Creation of Subdistricts

Section 3.

(a) The Texas Water Commission may create subdistricts over designated territory within the boundaries of metropolitan water control and improvement districts as provided by this section.

(b) A petition that contains the substance of the requirements of Sections 51.013 and 51.014, Water Code, shall be filed with the Texas Water Commission.

(c) The Texas Water Commission shall have notice of the hearing given in the manner required by Section 51.018, Water Code.

(d) The hearing shall be conducted in the manner provided by Section 51.020, Water Code, and the Texas Water Commission shall grant or refuse the petition in the manner provided by Section 51.021, Water Code, and the appeal from the decision of the Texas Water Commission shall be made in the manner provided by Sections 51.022 through 51.025, Water Code, as amended. The Texas Water Commission shall appoint five directors to serve as the governing body of the subdistrict, each of whom shall meet the qualifications provided by Section 51.072, Water Code.

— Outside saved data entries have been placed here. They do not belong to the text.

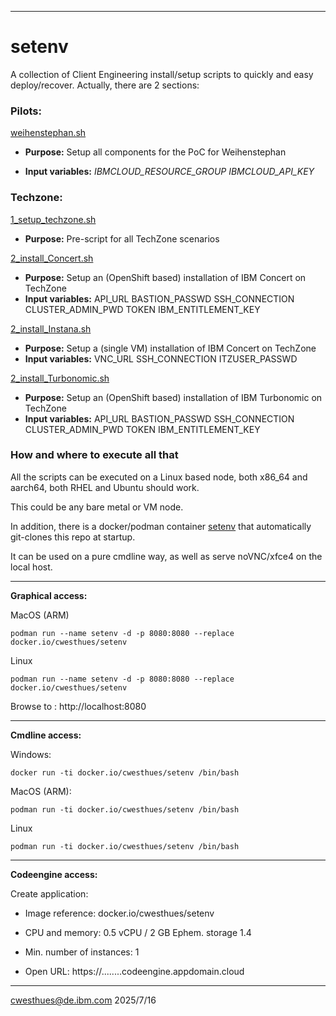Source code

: ---

# setenv

A collection of Client Engineering install/setup scripts
to quickly and easy deploy/recover.
Actually, there are 2 sections:

### Pilots:
  [weihenstephan.sh](Pilots/weihenstephan.sh)
  
  - **Purpose:** Setup all components for the PoC for Weihenstephan
  
  - **Input variables:** _IBMCLOUD_RESOURCE_GROUP IBMCLOUD_API_KEY_

### Techzone:
  [1_setup_techzone.sh](Techzone/1_setup_techzone.sh)

  - **Purpose:** Pre-script for all TechZone scenarios

  [2_install_Concert.sh](Techzone/2_install_Concert.sh)
   
  - **Purpose:** Setup an (OpenShift based) installation of IBM Concert on TechZone
  - **Input variables:** API_URL BASTION_PASSWD SSH_CONNECTION CLUSTER_ADMIN_PWD TOKEN IBM_ENTITLEMENT_KEY
   
  [2_install_Instana.sh](Techzone/2_install:Instana.sh)
  
  - **Purpose:** Setup a (single VM) installation of IBM Concert on TechZone
  - **Input variables:** VNC_URL SSH_CONNECTION ITZUSER_PASSWD

  [2_install_Turbonomic.sh](Techzone/2_install_Turbonomic.sh)
  
  - **Purpose:** Setup an (OpenShift based) installation of IBM Turbonomic on TechZone
  - **Input variables:** API_URL BASTION_PASSWD SSH_CONNECTION CLUSTER_ADMIN_PWD TOKEN IBM_ENTITLEMENT_KEY

### How and where to execute all that

All the scripts can be executed on a Linux based node, both x86_64 and aarch64, both RHEL and Ubuntu should work.

This could be any bare metal or VM node.

In addition, there is a docker/podman container [setenv](https://hub.docker.com/u/cwesthues) that automatically git-clones this repo at startup.

It can be used on a pure cmdline way, as well as serve noVNC/xfce4 on the local host.
___

**Graphical access:**

MacOS (ARM) 
```
podman run --name setenv -d -p 8080:8080 --replace docker.io/cwesthues/setenv
```
Linux
```
podman run --name setenv -d -p 8080:8080 --replace docker.io/cwesthues/setenv
```
Browse to : http://localhost:8080
___

**Cmdline access:**

Windows: 
```
docker run -ti docker.io/cwesthues/setenv /bin/bash
```
MacOS (ARM):
```
podman run -ti docker.io/cwesthues/setenv /bin/bash
```
Linux
```
podman run -ti docker.io/cwesthues/setenv /bin/bash
```
___

**Codeengine access:**

Create application:
   
  - Image reference: docker.io/cwesthues/setenv

  - CPU and memory: 0.5 vCPU / 2 GB   Ephem. storage 1.4

  - Min. number of instances: 1
      
  - Open URL: https://........codeengine.appdomain.cloud
___

cwesthues@de.ibm.com 2025/7/16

(e) Within 60 days after a petition for the creation of a subdistrict is granted by the Texas Water Commission, the board of directors of the subdistrict shall adopt an order calling elections within the boundaries of the subdistrict in the manner provided by Sections 51.221 through 51.224, Water Code, for the following purposes:

(1) to confirm the creation of the subdistrict in the manner provided by Sections 51.033 and 51.034, Water Code;

(2) to authorize the issuance of bonds by the subdistrict or by the metropolitan water control and improvement district on behalf of the subdistrict to be repaid by ad valorem taxes, revenues, or ad valorem taxes and revenues derived by the subdistrict;

(3) to authorize a tax within the boundaries of the subdistrict to make payments under a contract with the metropolitan water control and improvement district to support refunding bonds of the metropolitan water control and improvement district in accordance with the exclusions procedure provided by Section 5 of this Act;

(4) to authorize a maintenance tax within the boundaries of the subdistrict in the manner provided by Sections 51.360 and 51.361, Water Code; and

(5) to elect a permanent board of directors for the subdistrict in the manner provided by Sections 51.074 and 51.075, Water Code.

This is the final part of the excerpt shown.